According to a seventh aspect there is provided an apparatus comprising: obtaining circuitry configured to obtain at least one audio scene comprising at least one audio signal; obtaining circuitry configured to obtain orientation information associated with the apparatus, wherein the orientation information comprises information associated with a default scene orientation and orientation of the apparatus; encode the at least one audio signal; encoding circuitry configured of encode the orientation information; and outputting circuitry configured to output, or storing circuitry configured to store, the encoded at least one audio signal and encoded orientation information.

According to an eighth aspect there is provided an apparatus comprising: obtaining circuitry configured to obtain an encoded at least one audio signal and encoded orientation information, wherein the at least one audio signal is part of an audio scene obtained by a further apparatus and the encoded orientation is associated with the further apparatus; decoding circuitry configured of decode the at least one audio signal; decoding circuitry configured to decode the encoded orientation information, wherein the orientation information comprises information associated with a default scene orientation and orientation of the further apparatus; and providing circuitry configured to provide the decoded orientation information to means configured to signal process the at least one audio signal based on the default scene orientation and orientation of the further apparatus.
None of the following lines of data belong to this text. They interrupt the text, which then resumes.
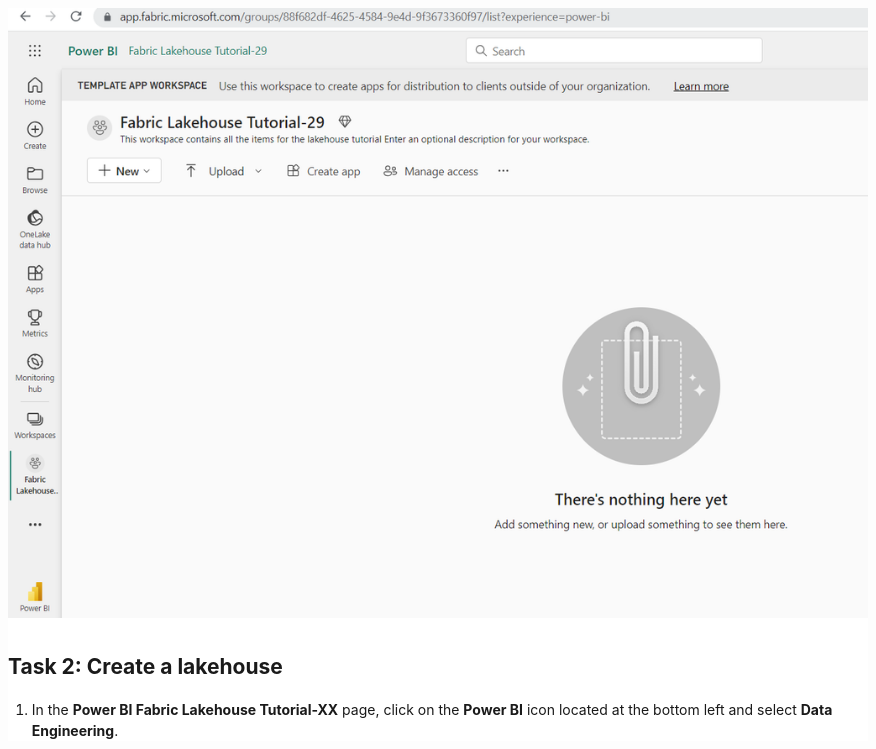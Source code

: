 ![](./media/image6.png)

## **Task 2: Create a lakehouse**

1.  In the **Power BI Fabric Lakehouse Tutorial-XX** page, click on the
    **Power BI** icon located at the bottom left and select **Data
    Engineering**.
According to a ninth aspect there is provided a computer program comprising instructions [or a computer readable medium comprising program instructions] for causing an apparatus to perform at least the following: obtaining at least one audio scene comprising at least one audio signal; obtain orientation information associated with the apparatus, wherein the orientation information comprises information associated with a default scene orientation and orientation of the apparatus; encoding the at least one audio signal; encode the orientation information; and outputting or storing the encoded at least one audio signal and encoded orientation information.

According to a tenth aspect there is provided a computer program comprising instructions [or a computer readable medium comprising program instructions] for causing an apparatus to perform at least the following: obtaining an encoded at least one audio signal and encoded orientation information, wherein the at least one audio signal is part of an audio scene obtained by a further apparatus and the encoded orientation is associated with the further apparatus; decoding the at least one audio signal; decode the encoded orientation information, wherein the orientation information comprises information associated with a default scene orientation and orientation of the further apparatus; and providing the decoded orientation information to means configured to signal process the at least one audio signal based on the default scene orientation and orientation of the further apparatus.
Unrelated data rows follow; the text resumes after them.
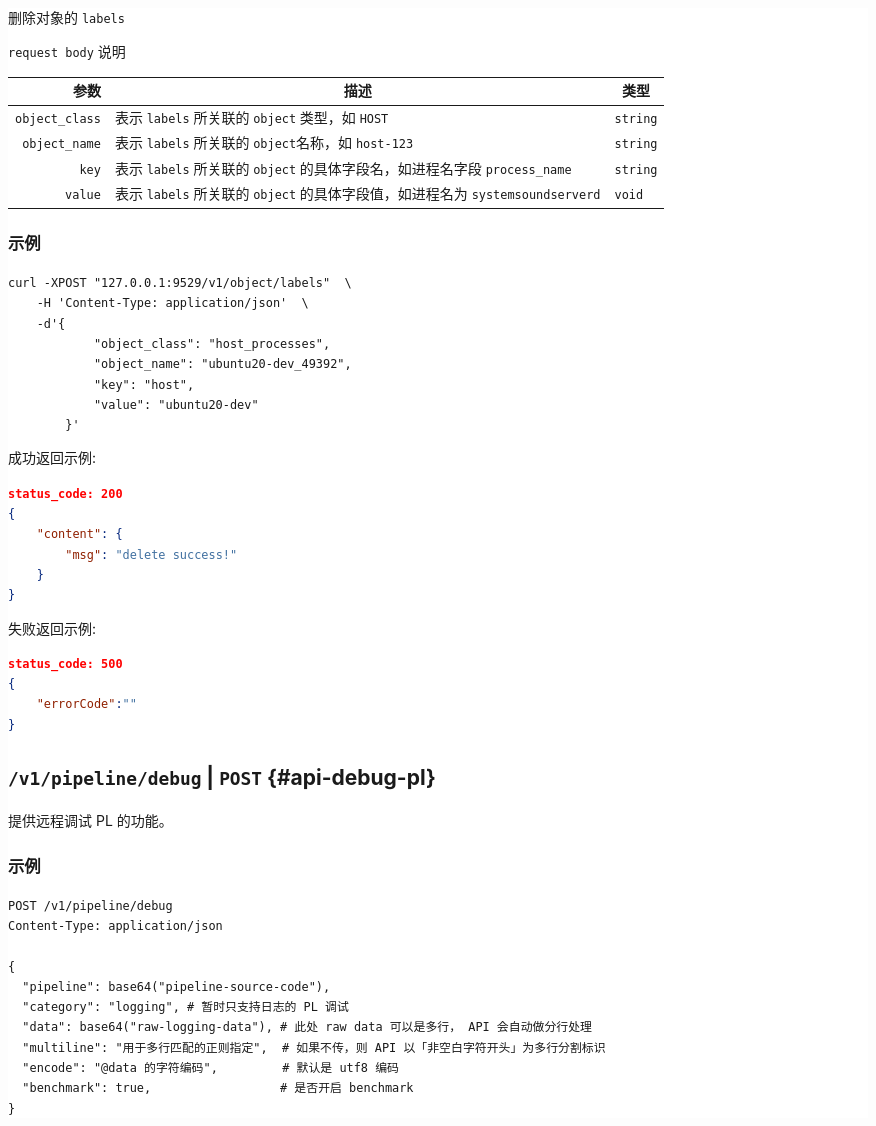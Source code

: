 删除对象的 `labels`

`request body` 说明

|           参数 | 描述                                                                          | 类型     |
| -------------: | ----------------------------------------------------------------------------- | -------- |
| `object_class` | 表示 `labels` 所关联的 `object` 类型，如 `HOST`                               | `string` |
|  `object_name` | 表示 `labels` 所关联的 `object`名称，如 `host-123`                            | `string` |
|          `key` | 表示 `labels` 所关联的 `object` 的具体字段名，如进程名字段 `process_name`     | `string` |
|        `value` | 表示 `labels` 所关联的 `object` 的具体字段值，如进程名为 `systemsoundserverd` | `void`   |

### 示例

```shell
curl -XPOST "127.0.0.1:9529/v1/object/labels"  \
	-H 'Content-Type: application/json'  \
	-d'{
			"object_class": "host_processes",
			"object_name": "ubuntu20-dev_49392",
			"key": "host",
			"value": "ubuntu20-dev"
		}'
```

成功返回示例:

```json
status_code: 200
{
	"content": {
		"msg": "delete success!"
	}
}
```

失败返回示例:

```json
status_code: 500
{
	"errorCode":""
}
```

## `/v1/pipeline/debug` | `POST` {#api-debug-pl}

提供远程调试 PL 的功能。

### 示例 

```
POST /v1/pipeline/debug
Content-Type: application/json

{
  "pipeline": base64("pipeline-source-code"),
  "category": "logging", # 暂时只支持日志的 PL 调试
  "data": base64("raw-logging-data"), # 此处 raw data 可以是多行， API 会自动做分行处理
  "multiline": "用于多行匹配的正则指定",  # 如果不传，则 API 以「非空白字符开头」为多行分割标识
  "encode": "@data 的字符编码",         # 默认是 utf8 编码
  "benchmark": true,                  # 是否开启 benchmark
}
```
According to an eleventh aspect there is provided a non-transitory computer readable medium comprising program instructions for causing an apparatus to perform at least the following: obtaining at least one audio scene comprising at least one audio signal; obtain orientation information associated with the apparatus, wherein the orientation information comprises information associated with a default scene orientation and orientation of the apparatus; encoding the at least one audio signal; encode the orientation information; and outputting or storing the encoded at least one audio signal and encoded orientation information.
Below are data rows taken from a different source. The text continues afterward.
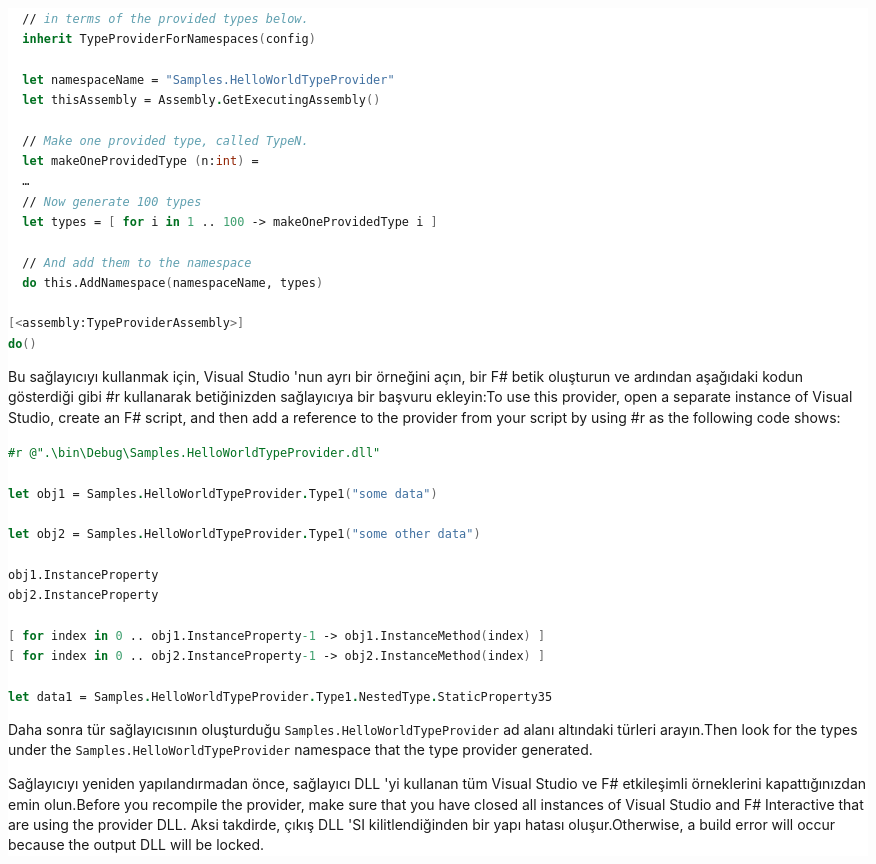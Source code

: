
 ```fsharp
  // in terms of the provided types below.
  inherit TypeProviderForNamespaces(config)

  let namespaceName = "Samples.HelloWorldTypeProvider"
  let thisAssembly = Assembly.GetExecutingAssembly()

  // Make one provided type, called TypeN.
  let makeOneProvidedType (n:int) =
  …
  // Now generate 100 types
  let types = [ for i in 1 .. 100 -> makeOneProvidedType i ]

  // And add them to the namespace
  do this.AddNamespace(namespaceName, types)

[<assembly:TypeProviderAssembly>]
do()
```

<span data-ttu-id="e43db-142">Bu sağlayıcıyı kullanmak için, Visual Studio 'nun ayrı bir örneğini açın, bir F# betik oluşturun ve ardından aşağıdaki kodun gösterdiği gibi #r kullanarak betiğinizden sağlayıcıya bir başvuru ekleyin:</span><span class="sxs-lookup"><span data-stu-id="e43db-142">To use this provider, open a separate instance of Visual Studio, create an F# script, and then add a reference to the provider from your script by using #r as the following code shows:</span></span>

```fsharp
#r @".\bin\Debug\Samples.HelloWorldTypeProvider.dll"

let obj1 = Samples.HelloWorldTypeProvider.Type1("some data")

let obj2 = Samples.HelloWorldTypeProvider.Type1("some other data")

obj1.InstanceProperty
obj2.InstanceProperty

[ for index in 0 .. obj1.InstanceProperty-1 -> obj1.InstanceMethod(index) ]
[ for index in 0 .. obj2.InstanceProperty-1 -> obj2.InstanceMethod(index) ]

let data1 = Samples.HelloWorldTypeProvider.Type1.NestedType.StaticProperty35
```

<span data-ttu-id="e43db-143">Daha sonra tür sağlayıcısının oluşturduğu `Samples.HelloWorldTypeProvider` ad alanı altındaki türleri arayın.</span><span class="sxs-lookup"><span data-stu-id="e43db-143">Then look for the types under the `Samples.HelloWorldTypeProvider` namespace that the type provider generated.</span></span>

<span data-ttu-id="e43db-144">Sağlayıcıyı yeniden yapılandırmadan önce, sağlayıcı DLL 'yi kullanan tüm Visual Studio ve F# etkileşimli örneklerini kapattığınızdan emin olun.</span><span class="sxs-lookup"><span data-stu-id="e43db-144">Before you recompile the provider, make sure that you have closed all instances of Visual Studio and F# Interactive that are using the provider DLL.</span></span> <span data-ttu-id="e43db-145">Aksi takdirde, çıkış DLL 'SI kilitlendiğinden bir yapı hatası oluşur.</span><span class="sxs-lookup"><span data-stu-id="e43db-145">Otherwise, a build error will occur because the output DLL will be locked.</span></span>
According to a twelfth aspect there is provided a non-transitory computer readable medium comprising program instructions for causing an apparatus to perform at least the following: obtaining an encoded at least one audio signal and encoded orientation information, wherein the at least one audio signal is part of an audio scene obtained by a further apparatus and the encoded orientation is associated with the further apparatus; decoding the at least one audio signal; decode the encoded orientation information, wherein the orientation information comprises information associated with a default scene orientation and orientation of the further apparatus; and providing the decoded orientation information to means configured to signal process the at least one audio signal based on the default scene orientation and orientation of the further apparatus.

According to a thirteenth aspect there is provided an apparatus comprising: means for obtaining at least one audio scene comprising at least one audio signal; obtain orientation information associated with the apparatus, wherein the orientation information comprises information associated with a default scene orientation and orientation of the apparatus; means for encoding the at least one audio signal; encode the orientation information; and means for outputting or storing the encoded at least one audio signal and encoded orientation information.

According to a fourteenth aspect there is provided an apparatus comprising: means for obtaining an encoded at least one audio signal and encoded orientation information, wherein the at least one audio signal is part of an audio scene obtained by a further apparatus and the encoded orientation is associated with the further apparatus; means for decoding the at least one audio signal; means for decode the encoded orientation information, wherein the orientation information comprises information associated with a default scene orientation and orientation of the further apparatus; and providing the decoded orientation information to means configured to signal process the at least one audio signal based on the default scene orientation and orientation of the further apparatus.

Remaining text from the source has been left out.